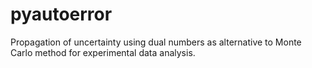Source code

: # pyautoerror

Propagation of uncertainty using dual numbers as alternative to Monte Carlo method for experimental data analysis.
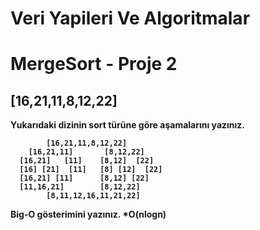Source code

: # <strong> Veri Yapileri Ve Algoritmalar 

# MergeSort - Proje 2

## <bold>  [16,21,11,8,12,22] <bold>

**Yukarıdaki dizinin sort türüne göre aşamalarını yazınız.**

            [16,21,11,8,12,22]
        [16,21,11]       [8,12,22]
      [16,21]   [11]    [8,12]  [22]
      [16] [21]  [11]   [8] [12]  [22]
      [16,21] [11]      [8,12] [22]
      [11,16,21]        [8,12,22]
            [8,11,12,16,11,21,22]




**Big-O gösterimini yazınız.**
*O(nlogn)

——

» **WHAT THIS TASK INVOLVES**: Keep only the lines from the one containing "Yapileri Ve Algoritmalar" to the end of the entries, and repeat them exactly.

» **ANSWER TO THE PROBLEM**:
: # <strong> Veri Yapileri Ve Algoritmalar 

# MergeSort - Proje 2

## <bold>  [16,21,11,8,12,22] <bold>

**Yukarıdaki dizinin sort türüne göre aşamalarını yazınız.**

            [16,21,11,8,12,22]
        [16,21,11]       [8,12,22]
      [16,21]   [11]    [8,12]  [22]
      [16] [21]  [11]   [8] [12]  [22]
      [16,21] [11]      [8,12] [22]
      [11,16,21]        [8,12,22]
            [8,11,12,16,11,21,22]




**Big-O gösterimini yazınız.**
*O(nlogn)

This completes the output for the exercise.